RUN pip install --no-cache-dir -r requirements.txt
Let's run Hadolint again:
Dockerfile:7 DL3008 warning: Pin versions in apt get install. Instead of `apt-get install <package>` use `apt-get install <package>=<version>`
Dockerfile:7 DL3009 info: Delete the apt-get lists after installing something
Dockerfile:7 DL3015 info: Avoid additional packages by specifying `--no-install-recommends`
More apt fixes... In this case I will only add the --no-install-recommends
and uninstall the libs used to compile psycopg2 after pip install
.
RUN apt-get update && \
apt-get install --no-install-recommends -y libpq-dev gcc libc-dev && \
rm -rf /var/lib/apt/lists/*
...
RUN apt-get autoremove -y gcc libc-dev
Now, Hadolint don't tell us about the use of root as user when running the container, but following the tips from the linked post at the beggining of this article, let's setup a user:
FROM python:3.8-slim-buster
RUN mkdir /home/app
RUN useradd app-user && chown -R app-user /home/app
WORKDIR /home/app
RUN apt-get update && apt-get install --no-install-recommends -y libpq-dev gcc libc-dev
COPY requirements.txt .
RUN pip install --no-cache-dir -r requirements.txt
RUN apt-get autoremove -y gcc libc-dev
COPY ./partner_api partner_api
USER app-user
ENTRYPOINT ["uvicorn", "partner_api.main:app", "--host", "0.0.0.0"]

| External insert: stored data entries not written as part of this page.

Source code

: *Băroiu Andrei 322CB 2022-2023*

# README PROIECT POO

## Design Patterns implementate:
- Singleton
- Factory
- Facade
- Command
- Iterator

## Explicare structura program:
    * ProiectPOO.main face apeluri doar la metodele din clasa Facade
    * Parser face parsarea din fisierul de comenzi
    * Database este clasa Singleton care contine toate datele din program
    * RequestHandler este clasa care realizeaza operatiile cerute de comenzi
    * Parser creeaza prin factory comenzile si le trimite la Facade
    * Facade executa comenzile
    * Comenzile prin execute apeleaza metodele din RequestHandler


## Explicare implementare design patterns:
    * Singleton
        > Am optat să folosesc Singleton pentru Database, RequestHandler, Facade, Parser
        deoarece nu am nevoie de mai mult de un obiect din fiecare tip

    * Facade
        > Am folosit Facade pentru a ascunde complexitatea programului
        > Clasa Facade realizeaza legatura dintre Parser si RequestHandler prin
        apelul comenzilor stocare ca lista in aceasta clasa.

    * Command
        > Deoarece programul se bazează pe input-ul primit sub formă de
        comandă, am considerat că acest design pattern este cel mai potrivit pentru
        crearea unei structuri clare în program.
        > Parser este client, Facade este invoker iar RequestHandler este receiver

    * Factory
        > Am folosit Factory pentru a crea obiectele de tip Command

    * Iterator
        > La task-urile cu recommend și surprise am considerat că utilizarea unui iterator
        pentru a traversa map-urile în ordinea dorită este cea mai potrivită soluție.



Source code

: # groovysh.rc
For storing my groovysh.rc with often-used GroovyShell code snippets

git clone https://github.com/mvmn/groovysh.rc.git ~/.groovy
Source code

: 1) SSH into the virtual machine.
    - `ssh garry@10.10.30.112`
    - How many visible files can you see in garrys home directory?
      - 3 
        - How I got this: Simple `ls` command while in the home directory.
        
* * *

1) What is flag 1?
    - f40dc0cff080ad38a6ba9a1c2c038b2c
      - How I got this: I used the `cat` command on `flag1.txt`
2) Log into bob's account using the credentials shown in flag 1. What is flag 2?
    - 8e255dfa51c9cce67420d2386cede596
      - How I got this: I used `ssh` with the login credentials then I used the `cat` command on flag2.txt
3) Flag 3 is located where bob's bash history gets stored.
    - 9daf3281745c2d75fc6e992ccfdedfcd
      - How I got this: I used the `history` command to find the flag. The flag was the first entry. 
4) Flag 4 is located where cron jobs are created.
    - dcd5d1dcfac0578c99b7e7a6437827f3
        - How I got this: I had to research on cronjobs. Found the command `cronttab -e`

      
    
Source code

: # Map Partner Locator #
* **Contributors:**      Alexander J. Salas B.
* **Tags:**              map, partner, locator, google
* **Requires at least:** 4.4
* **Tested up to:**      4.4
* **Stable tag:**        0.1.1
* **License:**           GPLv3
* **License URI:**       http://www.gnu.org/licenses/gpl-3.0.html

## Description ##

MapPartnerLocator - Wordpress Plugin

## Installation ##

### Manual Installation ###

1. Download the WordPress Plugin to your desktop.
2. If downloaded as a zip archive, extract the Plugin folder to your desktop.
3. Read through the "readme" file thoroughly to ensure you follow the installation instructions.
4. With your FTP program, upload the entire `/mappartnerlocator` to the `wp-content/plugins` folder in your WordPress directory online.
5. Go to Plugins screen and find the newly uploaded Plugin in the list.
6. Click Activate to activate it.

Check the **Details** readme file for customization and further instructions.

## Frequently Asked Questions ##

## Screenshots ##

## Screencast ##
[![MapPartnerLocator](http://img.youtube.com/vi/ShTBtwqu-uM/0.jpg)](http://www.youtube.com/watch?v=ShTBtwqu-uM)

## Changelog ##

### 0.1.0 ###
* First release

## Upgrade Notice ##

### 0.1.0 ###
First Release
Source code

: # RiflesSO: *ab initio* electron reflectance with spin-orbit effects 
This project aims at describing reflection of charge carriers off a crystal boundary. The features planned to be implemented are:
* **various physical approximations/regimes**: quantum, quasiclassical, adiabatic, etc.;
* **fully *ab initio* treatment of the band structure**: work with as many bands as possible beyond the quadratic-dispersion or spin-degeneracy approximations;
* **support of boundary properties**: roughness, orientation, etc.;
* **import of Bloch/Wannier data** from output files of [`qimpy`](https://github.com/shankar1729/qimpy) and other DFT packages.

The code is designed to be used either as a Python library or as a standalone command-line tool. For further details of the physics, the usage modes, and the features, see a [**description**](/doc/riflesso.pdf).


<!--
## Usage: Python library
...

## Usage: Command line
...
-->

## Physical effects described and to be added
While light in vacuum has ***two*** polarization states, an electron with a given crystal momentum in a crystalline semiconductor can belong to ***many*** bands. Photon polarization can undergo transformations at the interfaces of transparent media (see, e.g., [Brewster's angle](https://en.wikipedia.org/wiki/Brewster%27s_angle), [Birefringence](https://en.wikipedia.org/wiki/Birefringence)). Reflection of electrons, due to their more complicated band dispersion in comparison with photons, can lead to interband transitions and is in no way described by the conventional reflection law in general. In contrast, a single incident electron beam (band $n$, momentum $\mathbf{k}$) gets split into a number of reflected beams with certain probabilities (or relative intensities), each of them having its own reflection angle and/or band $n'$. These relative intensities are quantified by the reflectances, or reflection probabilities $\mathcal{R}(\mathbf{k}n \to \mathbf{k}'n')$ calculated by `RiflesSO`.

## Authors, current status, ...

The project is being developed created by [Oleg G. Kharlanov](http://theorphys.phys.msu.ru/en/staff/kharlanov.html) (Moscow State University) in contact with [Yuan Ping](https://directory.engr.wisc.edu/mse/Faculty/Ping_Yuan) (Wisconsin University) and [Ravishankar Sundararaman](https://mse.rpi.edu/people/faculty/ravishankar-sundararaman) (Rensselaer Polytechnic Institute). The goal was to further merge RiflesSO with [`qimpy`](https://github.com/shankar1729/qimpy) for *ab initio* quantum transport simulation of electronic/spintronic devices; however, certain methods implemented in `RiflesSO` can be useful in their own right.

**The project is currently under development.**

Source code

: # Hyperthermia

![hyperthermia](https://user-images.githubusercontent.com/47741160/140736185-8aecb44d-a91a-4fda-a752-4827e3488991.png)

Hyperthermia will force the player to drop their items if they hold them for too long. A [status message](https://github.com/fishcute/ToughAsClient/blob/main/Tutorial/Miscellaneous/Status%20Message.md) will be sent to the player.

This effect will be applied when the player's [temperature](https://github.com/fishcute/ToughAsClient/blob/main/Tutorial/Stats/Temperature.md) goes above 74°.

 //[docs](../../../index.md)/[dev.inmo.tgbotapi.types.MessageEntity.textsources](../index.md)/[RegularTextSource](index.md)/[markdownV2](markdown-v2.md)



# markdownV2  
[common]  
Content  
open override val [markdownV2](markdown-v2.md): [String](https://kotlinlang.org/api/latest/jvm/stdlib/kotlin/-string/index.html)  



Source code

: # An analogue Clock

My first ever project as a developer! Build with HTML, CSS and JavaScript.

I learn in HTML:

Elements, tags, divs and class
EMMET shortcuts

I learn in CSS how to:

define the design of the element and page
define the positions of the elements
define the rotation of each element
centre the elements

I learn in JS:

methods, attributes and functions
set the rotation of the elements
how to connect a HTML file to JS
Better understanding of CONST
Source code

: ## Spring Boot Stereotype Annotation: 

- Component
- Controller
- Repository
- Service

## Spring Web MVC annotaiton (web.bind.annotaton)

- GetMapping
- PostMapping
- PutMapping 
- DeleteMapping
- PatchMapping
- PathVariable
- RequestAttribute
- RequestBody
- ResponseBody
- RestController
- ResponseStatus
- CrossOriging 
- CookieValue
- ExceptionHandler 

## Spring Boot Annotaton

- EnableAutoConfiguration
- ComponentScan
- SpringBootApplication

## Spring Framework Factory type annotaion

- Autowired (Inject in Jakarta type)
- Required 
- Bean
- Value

Let's run Hadolint one last time:
Dockerfile:9 DL3008 warning: Pin versions in apt get install. Instead of `apt-get install <package>` use `apt-get install <package>=<version>`
Well, no new warnings after adding our user.
I was unsure about pinning the versions of the installed packages, because in some point those versions might not be available in future versions of the python-based image. Do you have any suggestions? Leave it out in the comments!
Check on how to integrate Hadolint into your CI/CD favorite tool here.
Note: Hadolint is also available online here.
Size of the Images
The image built with the initial Dockerfile had a size of 371MB, and with the final version 339MB. 30MB less, it doesn't look like that is much, but our final image is safer than the initial.
Docker Build Context
Do not forget to create a .dockerignore
file to improve the proccess of building your image. When you do docker build -t my-image .
, all the files within the folder that your Dockefile is will be sent to the build context. Including all hidden files and folders like .git
.
Build Context size without .dockerignore
: 433.6MB, time spent until finish: 3 minutes and 38 seconds.
Build Context size with .dockerignore
: 81.92kB, time spent until finish: 1 minute and 42 seconds.
Here are the .dockerignore
that I'm using:
__pycache__
*.pyc
*.pyo
*.pyd
.Python
env
pip-log.txt
pip-delete-this-directory.txt
.tox
.coverage
.coverage.*
.cache
nosetests.xml
coverage.xml
*,cover
*.log
.git
tests
.venv
That's all folks!